PGP fingerprint 2C 6E 98 07 2C 59 C8 97 10 CE 11 E6 04 E0 B9 DD

Ivan Young

unread,
Apr 17, 2007, 11:30:15 AM4/17/07
to
Pat Thoyts wrote:
> "jerry...@gmail.com" <jerry...@gmail.com> writes:
>
>> The results were a little suprising: With 12 (tcl/Tk clients ) running
>> against the Python server the user cpu time
>> was running about two percent. When running against the Tcl server the
>> user cpu time was running about
>> twenty percent!
>
> You don't say what platform and what tcl version you are using. Both
> of which are essential to properly answer your question. Doesn't look
> like Windows so I'll assume linux. On unix systems we create the
> socket and wrap a Tcl_Channel around it. The Tcl unix notifier will
> call our channel functions when something happens. It uses select as
> far as I know. We do something a bit different on Windows and run a
> thread for it and post the messages back to the main thread for
> handling.
>
> Your programs don't really appear to be equivalent -- although I don't
> know enough about python to be sure -- is python reading the data?
> I suspect that the clock format[clock seconds] might be taking a bit
> of time particularly if this is tcl 8.5.
>
> I'd suggest trying a fixed response to examine just the network
> response in isolation. The fconfigure -peer bit also does dns lookups
> which can be an issue (although in this case not likely as the
> response gets cached by the resolver and you only have the one
> client).
>
I've tried the code given under solaris, tcl 8.4.14, tcludp 1.0.7 &
1.0.8. The server seems to be growing with each message.
Also changing the server reply to a puts to stdio, seems to suggest that
the call-back sendTime is being invoked twice for each message received
from client. At least on this platform, but don't see that with other
test codes, I'll have a closer look at the client side.

Ivan..

jerry...@gmail.com

unread,
Apr 17, 2007, 2:11:23 PM4/17/07
to
On Apr 17, 8:09 am, Pat Thoyts <cnggub...@hfref.fbheprsbetr.arg>
wrote:

>
> You don't say what platform and what tcl version you are using. Both
> of which are essential to properly answer your question. Doesn't look
> like Windows so I'll assume linux. On unix systems we create the
> socket and wrap a Tcl_Channel around it. The Tcl unix notifier will
> call our channel functions when something happens. It uses select as
> far as I know.

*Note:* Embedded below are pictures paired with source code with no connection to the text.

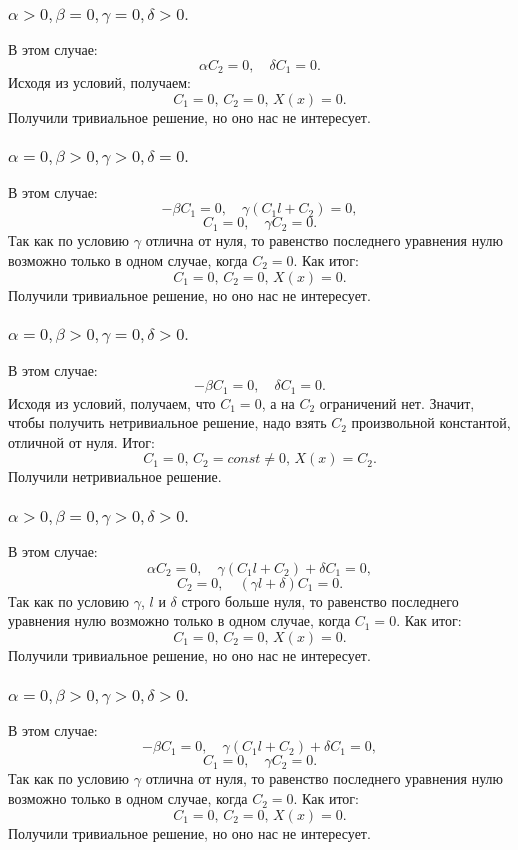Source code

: \documentclass[12pt, a4paper]{article}
\begin{document}
\subsubsection{ $ \alpha > 0, \beta = 0, \gamma = 0, \delta > 0. $}
В этом случае:
\[\alpha C_{2} = 0, \quad \delta C_{1} = 0. \]
Исходя из условий, получаем:
\[ C_{1} = 0, \, C_{2} = 0, \, X(x) = 0. \]
Получили тривиальное решение, но оно нас не интересует.

\subsubsection{ $ \alpha = 0, \beta > 0, \gamma > 0, \delta = 0. $}
В этом случае:
\[ - \beta C_{1} = 0, \quad \gamma (C_{1} l + C_{2}) = 0, \]
\[ C_{1} = 0, \quad \gamma C_{2} = 0. \]
Так как по условию $\gamma$ отлична от нуля, то равенство последнего уравнения нулю возможно только в одном случае, когда $C_{2} = 0$. Как итог:
\[ C_{1} = 0, \, C_{2} = 0, \, X(x) = 0. \]
Получили тривиальное решение, но оно нас не интересует.

\subsubsection{ $ \alpha = 0, \beta > 0, \gamma = 0, \delta > 0. $}
В этом случае:
\[-\beta C_{1} = 0, \quad \delta C_{1} = 0. \]
Исходя из условий, получаем, что $C_{1} = 0$, а на $C_{2}$ ограничений нет. Значит, чтобы получить нетривиальное решение, надо взять $C_{2}$ произвольной константой, отличной от нуля. Итог:
\[ C_{1} = 0, \, C_{2} = const \neq 0, \, X(x) = C_{2}. \]
Получили нетривиальное решение.

\subsubsection{ $ \alpha > 0, \beta = 0, \gamma > 0, \delta > 0. $}
В этом случае:
\[ \alpha C_{2} = 0, \quad \gamma (C_{1} l + C_{2}) + \delta C_{1} = 0, \]
\[ C_{2} = 0, \quad (\gamma l + \delta) C_{1} = 0. \]
Так как по условию $\gamma$, $l$ и $\delta$ строго больше нуля, то равенство последнего уравнения нулю возможно только в одном случае, когда $C_{1} = 0$. Как итог:
\[ C_{1} = 0, \, C_{2} = 0, \, X(x) = 0. \]
Получили тривиальное решение, но оно нас не интересует.

\subsubsection{ $ \alpha = 0, \beta > 0, \gamma > 0, \delta > 0. $}
В этом случае:
\[ - \beta C_{1} = 0, \quad \gamma (C_{1} l + C_{2}) + \delta C_{1} = 0, \]
\[ C_{1} = 0, \quad \gamma C_{2} = 0. \]
Так как по условию $\gamma$ отлична от нуля, то равенство последнего уравнения нулю возможно только в одном случае, когда $C_{2} = 0$. Как итог:
\[ C_{1} = 0, \, C_{2} = 0, \, X(x) = 0. \]
Получили тривиальное решение, но оно нас не интересует.
\end{document}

We do something a bit different on Windows and run a
> thread for it and post the messages back to the main thread for
> handling.
>

I am running active state tcl 8.4.14 on a Fedora 6 laptop. tcludp
1.0.8.

> Your programs don't really appear to be equivalent -- although I don't
> know enough about python to be sure -- is python reading the data?
> I suspect that the clock format[clock seconds] might be taking a bit
> of time particularly if this is tcl 8.5.
>

The handler does read the socket and data is available as
self.request[0]

> I'd suggest trying a fixed response to examine just the network
> response in isolation. The fconfigure -peer bit also does dns lookups
> which can be an issue (although in this case not likely as the
> response gets cached by the resolver and you only have the one
> client).

I am running the clients and server on a "quiescent" system.

Jerry

Ivan Young

unread,
Apr 18, 2007, 6:06:53 AM4/18/07
to
Ivan Young wrote:

> I've tried the code given under solaris, tcl 8.4.14, tcludp 1.0.7 &
> 1.0.8. The server seems to be growing with each message.
> Also changing the server reply to a puts to stdio, seems to suggest that
> the call-back sendTime is being invoked twice for each message received
> from client. At least on this platform, but don't see that with other
> test codes, I'll have a closer look at the client side.
>

More:

I added a puts to stdio to show the data, its length and the time.


proc sendTime { sock } {
set data [read $sock]
set peer [fconfigure $sock -peer]
fconfigure $sock -remote $peer
puts -nonewline $sock "[clock format [clock seconds ] -format %X ]"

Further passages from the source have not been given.